My biggest challenge in Palestine was teaching a rather colonial and patriarchal dance discipline as a white European in an already subjugated community. Other challenges were the lack of a common spoken language and the curriculum and rehearsals: what would I teach children who have an inherently limited future in terms of continuity of dance practice? On the other hand, does it make more sense to organise temporary activities in captive or subjugated communities? On many occasions we have seen a benevolent European donor offer their expertise, money or objects to communities where these things were either not needed in the first place, or were desperately needed, but the short-term support has only lasted for a very short time, sometimes leaving more damage than support to the community.
In Benin I was interested in cross-cultural, non-verbal body language in teaching. This goal was inspired by my experience and idea in Palestine, that bodies and movement are sufficient for the teaching and sharing of dance. Unlike in Palestine, where my students came from privileged families, both Christian and the product of Muslim customary education, the children in Benin lacked the discipline and search for order that often comes from educational customs and sense of security that home offers.
So was it naive to think that what worked in Palestine could work in Benin? The experience was an enriching reminder of how important it can be to have an understanding of the cultural context and to discard assumptions based on experience at the outset.
I wanted to broaden my understanding of teaching dance that is not culturally bound, i.e. what moves and skills to teach and why. This subject would be easier to tackle without the burden of colonialism. Any export of European know-how always resonates with the arrogance of the past about any superiority associated with Westernisation, even if the intention is to be relatively free of this baggage. However, European art dance is too often seen as a global art dance, which necessarily makes its export problematic.

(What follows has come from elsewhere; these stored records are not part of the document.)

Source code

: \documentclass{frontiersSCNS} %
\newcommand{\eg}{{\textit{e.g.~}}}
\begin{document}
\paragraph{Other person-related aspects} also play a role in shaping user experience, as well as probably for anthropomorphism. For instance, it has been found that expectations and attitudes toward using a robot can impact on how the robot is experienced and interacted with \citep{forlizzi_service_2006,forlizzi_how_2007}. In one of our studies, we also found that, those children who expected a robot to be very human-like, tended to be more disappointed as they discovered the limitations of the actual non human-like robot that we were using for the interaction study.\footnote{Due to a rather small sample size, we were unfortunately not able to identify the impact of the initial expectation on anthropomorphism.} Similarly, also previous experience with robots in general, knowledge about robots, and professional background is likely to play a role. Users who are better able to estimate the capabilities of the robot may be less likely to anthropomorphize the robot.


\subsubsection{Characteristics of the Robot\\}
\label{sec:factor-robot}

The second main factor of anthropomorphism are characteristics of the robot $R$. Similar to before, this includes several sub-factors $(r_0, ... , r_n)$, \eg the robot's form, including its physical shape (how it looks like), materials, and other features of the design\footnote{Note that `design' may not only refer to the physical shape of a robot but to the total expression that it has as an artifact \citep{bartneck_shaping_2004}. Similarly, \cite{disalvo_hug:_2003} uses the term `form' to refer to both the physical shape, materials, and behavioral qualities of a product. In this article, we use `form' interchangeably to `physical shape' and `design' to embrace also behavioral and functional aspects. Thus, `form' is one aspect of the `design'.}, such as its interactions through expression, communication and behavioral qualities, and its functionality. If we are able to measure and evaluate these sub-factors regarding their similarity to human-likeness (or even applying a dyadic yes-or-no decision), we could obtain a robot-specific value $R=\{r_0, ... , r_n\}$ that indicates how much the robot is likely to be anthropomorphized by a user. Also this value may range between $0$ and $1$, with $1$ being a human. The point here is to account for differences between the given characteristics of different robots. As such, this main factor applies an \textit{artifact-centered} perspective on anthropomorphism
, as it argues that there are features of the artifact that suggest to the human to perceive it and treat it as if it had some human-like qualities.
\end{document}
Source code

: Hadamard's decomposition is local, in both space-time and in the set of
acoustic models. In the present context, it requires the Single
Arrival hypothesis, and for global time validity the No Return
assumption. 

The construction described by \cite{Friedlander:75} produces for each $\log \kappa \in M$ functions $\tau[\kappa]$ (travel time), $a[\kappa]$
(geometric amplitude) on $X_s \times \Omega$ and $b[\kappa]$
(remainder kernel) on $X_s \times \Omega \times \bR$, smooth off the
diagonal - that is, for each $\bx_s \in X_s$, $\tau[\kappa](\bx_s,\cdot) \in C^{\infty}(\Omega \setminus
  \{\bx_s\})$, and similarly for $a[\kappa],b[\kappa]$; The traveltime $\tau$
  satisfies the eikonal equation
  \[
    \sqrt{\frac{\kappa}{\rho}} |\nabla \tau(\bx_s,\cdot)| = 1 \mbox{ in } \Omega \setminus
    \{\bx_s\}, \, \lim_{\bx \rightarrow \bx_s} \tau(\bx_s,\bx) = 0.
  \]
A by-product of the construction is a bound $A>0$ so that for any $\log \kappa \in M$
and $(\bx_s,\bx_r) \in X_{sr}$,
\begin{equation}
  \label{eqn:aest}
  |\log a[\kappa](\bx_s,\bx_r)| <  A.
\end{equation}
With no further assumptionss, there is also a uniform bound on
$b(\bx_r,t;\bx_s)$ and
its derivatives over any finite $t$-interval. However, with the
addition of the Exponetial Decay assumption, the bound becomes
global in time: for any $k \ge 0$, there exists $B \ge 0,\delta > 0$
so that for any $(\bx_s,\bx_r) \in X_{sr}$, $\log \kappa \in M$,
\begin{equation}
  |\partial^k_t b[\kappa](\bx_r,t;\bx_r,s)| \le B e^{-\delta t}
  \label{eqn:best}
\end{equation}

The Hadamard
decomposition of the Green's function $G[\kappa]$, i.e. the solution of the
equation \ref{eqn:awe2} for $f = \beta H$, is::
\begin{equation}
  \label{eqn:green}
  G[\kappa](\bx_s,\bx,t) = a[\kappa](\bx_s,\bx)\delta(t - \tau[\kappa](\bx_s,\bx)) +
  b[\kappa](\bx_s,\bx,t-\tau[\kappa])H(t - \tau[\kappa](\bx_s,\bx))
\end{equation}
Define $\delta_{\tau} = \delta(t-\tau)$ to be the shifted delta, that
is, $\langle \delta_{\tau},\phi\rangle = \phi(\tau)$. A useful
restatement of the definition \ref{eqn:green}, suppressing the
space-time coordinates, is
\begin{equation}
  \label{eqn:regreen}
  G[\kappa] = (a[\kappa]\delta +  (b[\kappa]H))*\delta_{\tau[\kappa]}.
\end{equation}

Some entries from my teaching diary:
“I have struggled with what to teach children, who already have an excellent sense of rhythm and movement and an unimaginably rich dance culture, about our western dance “tradition” and its potential in the body. And what tradition? A month as a dancer in Benin and I have begun to question the entire European contemporary dance construction. We have nothing decent compared to the physicality, polyrhythms, skills, living tradition, history and philosophy of this continent. What we have, is a flimsy philosophy of “ballet as mother of all dances”, followed by the bare tits of white Miss Duncan’s, when she leaps to freedom without any control of her limbs. And we have less than a hundred years of “exploration of the body’s movement potential”, left behind in the sixties when Paxton & Co discovered that you don’t have to dance to dance?
The bare tits of a white woman, whose symbolism of freedom was somehow far more dignified and powerful than the thousands of years of bare breasts of her dark-skinned sisters in Africa?
And now, on the basis of this ‘tradition’, we are to pretend that there is anything to give in a culture that has never stopped living in the body in order to ‘explore the potential’ in its overpriced dance institutions and experimental anatomy practices.”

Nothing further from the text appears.